My career as a movie reviewer began in March, 1984. I had
just managed to land the assignment to write a movie review for the next
edition of my high school newspaper, “The Brophy Round-Up.” I don’t know how it
happened, me only fifteen, still an underclassman. I had only written only one previous
piece, a less-than-scintillating profile of Key Club, and now, here I was, getting
a crack at the paper’s second-most-coveted gig (just behind music critic). True,
being at an all-boys school, I couldn’t count on my status as the school’s
official movie reviewer to attract girls, but still, it beat the crap out of covering
cross-country racing.
I set out to make a statement with my first review; you
know, start things off with a bang. If I knocked this one out of the park, I
reasoned, they’d never be able to pry me out of the job. I’d become known as
the movie mogul of Brophy College Preparatory. I would go down as the greatest
film critic the school had ever seen. And this would be the review that started
my inevitable rise to fame.
Brimming with ambition, I scanned the movie section in the New Times during seventh-hour Biology.

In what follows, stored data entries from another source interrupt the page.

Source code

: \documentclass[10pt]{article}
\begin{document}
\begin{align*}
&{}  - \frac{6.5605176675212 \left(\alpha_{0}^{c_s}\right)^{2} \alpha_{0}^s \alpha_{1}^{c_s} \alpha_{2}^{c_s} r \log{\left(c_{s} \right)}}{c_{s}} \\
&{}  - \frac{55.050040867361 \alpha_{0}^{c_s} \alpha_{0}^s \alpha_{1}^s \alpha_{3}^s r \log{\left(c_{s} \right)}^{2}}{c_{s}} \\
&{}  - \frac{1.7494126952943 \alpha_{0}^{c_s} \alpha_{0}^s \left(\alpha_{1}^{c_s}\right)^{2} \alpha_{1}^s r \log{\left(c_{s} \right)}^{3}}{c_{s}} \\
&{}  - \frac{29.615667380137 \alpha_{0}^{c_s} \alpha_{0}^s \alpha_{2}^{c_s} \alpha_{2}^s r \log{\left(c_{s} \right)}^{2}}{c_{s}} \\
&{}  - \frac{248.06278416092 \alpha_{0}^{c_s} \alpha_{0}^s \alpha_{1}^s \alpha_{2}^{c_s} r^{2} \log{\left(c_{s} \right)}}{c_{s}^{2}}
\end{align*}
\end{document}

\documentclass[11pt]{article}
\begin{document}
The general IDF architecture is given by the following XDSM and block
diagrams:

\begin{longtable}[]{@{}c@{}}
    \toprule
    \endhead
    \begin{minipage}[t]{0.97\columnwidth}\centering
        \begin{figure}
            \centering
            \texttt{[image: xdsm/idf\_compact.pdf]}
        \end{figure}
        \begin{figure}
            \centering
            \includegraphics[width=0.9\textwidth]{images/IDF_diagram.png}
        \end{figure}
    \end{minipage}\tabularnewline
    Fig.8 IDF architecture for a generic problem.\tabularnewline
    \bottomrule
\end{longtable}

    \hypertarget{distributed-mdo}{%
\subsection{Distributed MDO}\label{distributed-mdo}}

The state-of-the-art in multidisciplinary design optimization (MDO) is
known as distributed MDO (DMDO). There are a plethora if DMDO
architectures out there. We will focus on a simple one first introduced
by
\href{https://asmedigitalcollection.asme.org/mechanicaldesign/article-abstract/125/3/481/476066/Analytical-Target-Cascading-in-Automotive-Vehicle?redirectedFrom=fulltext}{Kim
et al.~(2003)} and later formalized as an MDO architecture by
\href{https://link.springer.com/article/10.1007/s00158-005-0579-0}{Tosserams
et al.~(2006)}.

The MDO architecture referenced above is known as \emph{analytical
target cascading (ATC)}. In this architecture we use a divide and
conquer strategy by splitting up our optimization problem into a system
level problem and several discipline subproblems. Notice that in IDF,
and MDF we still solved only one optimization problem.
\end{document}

Only three films were opening that weekend: Repo
Man, Against All Odds, and This is
Spinal Tap.
The obvious choice would have been Against All Odds, the Jeff Bridges/Rachel Ward flick. I spurned
this idea, even though I liked Jeff Bridges in Tron, and really liked Rachel Ward in Dead Men Don’t Wear Plaid, even if she was in black and white the
whole time. Odds was a romance, and I
knew I needed something more substantial than some piece of romantic fluff to properly
begin my conquest. I needed something quirkier, edgier, less mainstream. So instead,
when I arrived at the AMC Village Six multiplex that Friday night, I bought a
ticket for Footloose.
What? Aren’t quirky, edgy, and less mainstream the first
trio of adjectives that pop into your mind when you think of Footloose?